## What this task involves
Down to the last word, output the records below, skipping any images.
=-=-=
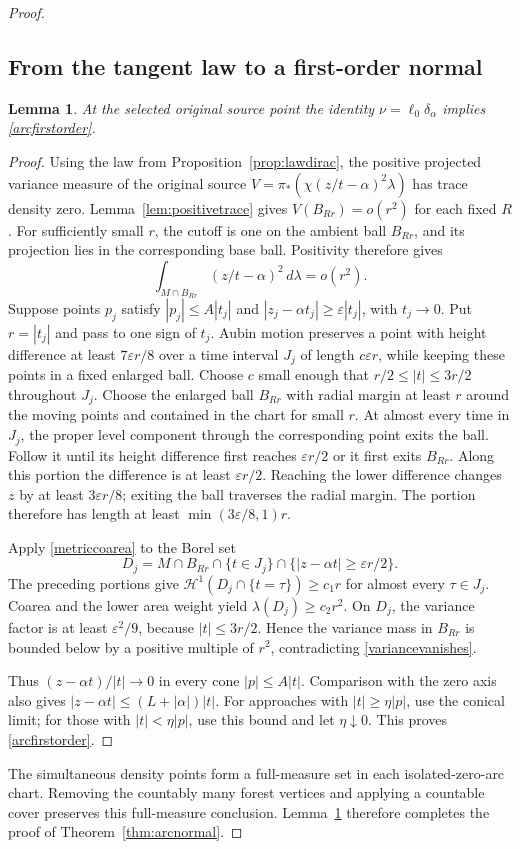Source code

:\documentclass[11pt]{article}
\newtheorem{lemma}[theorem]{Lemma}
\newcommand{\HH}{\mathcal H}
\begin{document}
\begin{proof}
\subsection{From the tangent law to a first-order normal}
\begin{lemma}\label{lem:variance}
At the selected original source point the identity $\nu=\ell_0\delta_\alpha$ implies \eqref{arcfirstorder}.
\end{lemma}
\begin{proof}
Using the law from Proposition~\ref{prop:lawdirac}, the positive projected variance measure of the original source
$V=\pi_*(\chi(z/t-\alpha)^2\lambda)$ has trace density zero. Lemma~\ref{lem:positivetrace} gives $V(B_{Rr})=o(r^2)$ for each fixed $R$. For sufficiently small $r$, the cutoff is one on the ambient ball $B_{Rr}$, and its projection lies in the corresponding base ball. Positivity therefore gives
\begin{equation}\label{variancevanishes}
 \int_{M\cap B_{Rr}}(z/t-\alpha)^2\,d\lambda=o(r^2).
\end{equation}
Suppose points $p_j$ satisfy $|p_j|\le A|t_j|$ and $|z_j-\alpha t_j|\ge\varepsilon|t_j|$, with $t_j\to0$. Put $r=|t_j|$ and pass to one sign of $t_j$. Aubin motion preserves a point with height difference at least $7\varepsilon r/8$ over a time interval $J_j$ of length $c\varepsilon r$, while keeping these points in a fixed enlarged ball. Choose $c$ small enough that $r/2\le|t|\le3r/2$ throughout $J_j$. Choose the enlarged ball $B_{Rr}$ with radial margin at least $r$ around the moving points and contained in the chart for small $r$. At almost every time in $J_j$, the proper level component through the corresponding point exits the ball. Follow it until its height difference first reaches $\varepsilon r/2$ or it first exits $B_{Rr}$. Along this portion the difference is at least $\varepsilon r/2$. Reaching the lower difference changes $z$ by at least $3\varepsilon r/8$; exiting the ball traverses the radial margin. The portion therefore has length at least $\min(3\varepsilon/8,1)r$.

Apply \eqref{metriccoarea} to the Borel set
\[
 D_j=M\cap B_{Rr}\cap\{t\in J_j\}
       \cap\{|z-\alpha t|\ge\varepsilon r/2\}.
\]
The preceding portions give $\HH^1(D_j\cap\{t=\tau\})\ge c_1r$ for almost every $\tau\in J_j$. Coarea and the lower area weight yield $\lambda(D_j)\ge c_2r^2$. On $D_j$, the variance factor is at least $\varepsilon^2/9$, because $|t|\le3r/2$. Hence the variance mass in $B_{Rr}$ is bounded below by a positive multiple of $r^2$, contradicting \eqref{variancevanishes}.

Thus $(z-\alpha t)/|t|\to0$ in every cone $|p|\le A|t|$. Comparison with the zero axis also gives $|z-\alpha t|\le(L+|\alpha|)|t|$. For approaches with $|t|\ge\eta|p|$, use the conical limit; for those with $|t|<\eta|p|$, use this bound and let $\eta\downarrow0$. This proves \eqref{arcfirstorder}.
\end{proof}
The simultaneous density points form a full-measure set in each isolated-zero-arc chart. Removing the countably many forest vertices and applying a countable cover preserves this full-measure conclusion. Lemma~\ref{lem:variance} therefore completes the proof of Theorem~\ref{thm:arcnormal}.
\end{proof}
\end{document}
=-=-=
## Task result
Source code

:\documentclass[11pt]{article}
\newtheorem{lemma}[theorem]{Lemma}
\newcommand{\HH}{\mathcal H}
\begin{document}
\begin{proof}
\subsection{From the tangent law to a first-order normal}
\begin{lemma}\label{lem:variance}
At the selected original source point the identity $\nu=\ell_0\delta_\alpha$ implies \eqref{arcfirstorder}.
\end{lemma}
\begin{proof}
Using the law from Proposition~\ref{prop:lawdirac}, the positive projected variance measure of the original source
$V=\pi_*(\chi(z/t-\alpha)^2\lambda)$ has trace density zero. Lemma~\ref{lem:positivetrace} gives $V(B_{Rr})=o(r^2)$ for each fixed $R$. For sufficiently small $r$, the cutoff is one on the ambient ball $B_{Rr}$, and its projection lies in the corresponding base ball. Positivity therefore gives
\begin{equation}\label{variancevanishes}
 \int_{M\cap B_{Rr}}(z/t-\alpha)^2\,d\lambda=o(r^2).
\end{equation}
Suppose points $p_j$ satisfy $|p_j|\le A|t_j|$ and $|z_j-\alpha t_j|\ge\varepsilon|t_j|$, with $t_j\to0$. Put $r=|t_j|$ and pass to one sign of $t_j$. Aubin motion preserves a point with height difference at least $7\varepsilon r/8$ over a time interval $J_j$ of length $c\varepsilon r$, while keeping these points in a fixed enlarged ball. Choose $c$ small enough that $r/2\le|t|\le3r/2$ throughout $J_j$. Choose the enlarged ball $B_{Rr}$ with radial margin at least $r$ around the moving points and contained in the chart for small $r$. At almost every time in $J_j$, the proper level component through the corresponding point exits the ball. Follow it until its height difference first reaches $\varepsilon r/2$ or it first exits $B_{Rr}$. Along this portion the difference is at least $\varepsilon r/2$. Reaching the lower difference changes $z$ by at least $3\varepsilon r/8$; exiting the ball traverses the radial margin. The portion therefore has length at least $\min(3\varepsilon/8,1)r$.

Apply \eqref{metriccoarea} to the Borel set
\[
 D_j=M\cap B_{Rr}\cap\{t\in J_j\}
       \cap\{|z-\alpha t|\ge\varepsilon r/2\}.
\]
The preceding portions give $\HH^1(D_j\cap\{t=\tau\})\ge c_1r$ for almost every $\tau\in J_j$. Coarea and the lower area weight yield $\lambda(D_j)\ge c_2r^2$. On $D_j$, the variance factor is at least $\varepsilon^2/9$, because $|t|\le3r/2$. Hence the variance mass in $B_{Rr}$ is bounded below by a positive multiple of $r^2$, contradicting \eqref{variancevanishes}.

Thus $(z-\alpha t)/|t|\to0$ in every cone $|p|\le A|t|$. Comparison with the zero axis also gives $|z-\alpha t|\le(L+|\alpha|)|t|$. For approaches with $|t|\ge\eta|p|$, use the conical limit; for those with $|t|<\eta|p|$, use this bound and let $\eta\downarrow0$. This proves \eqref{arcfirstorder}.
\end{proof}
The simultaneous density points form a full-measure set in each isolated-zero-arc chart. Removing the countably many forest vertices and applying a countable cover preserves this full-measure conclusion. Lemma~\ref{lem:variance} therefore completes the proof of Theorem~\ref{thm:arcnormal}.
\end{proof}
\end{document}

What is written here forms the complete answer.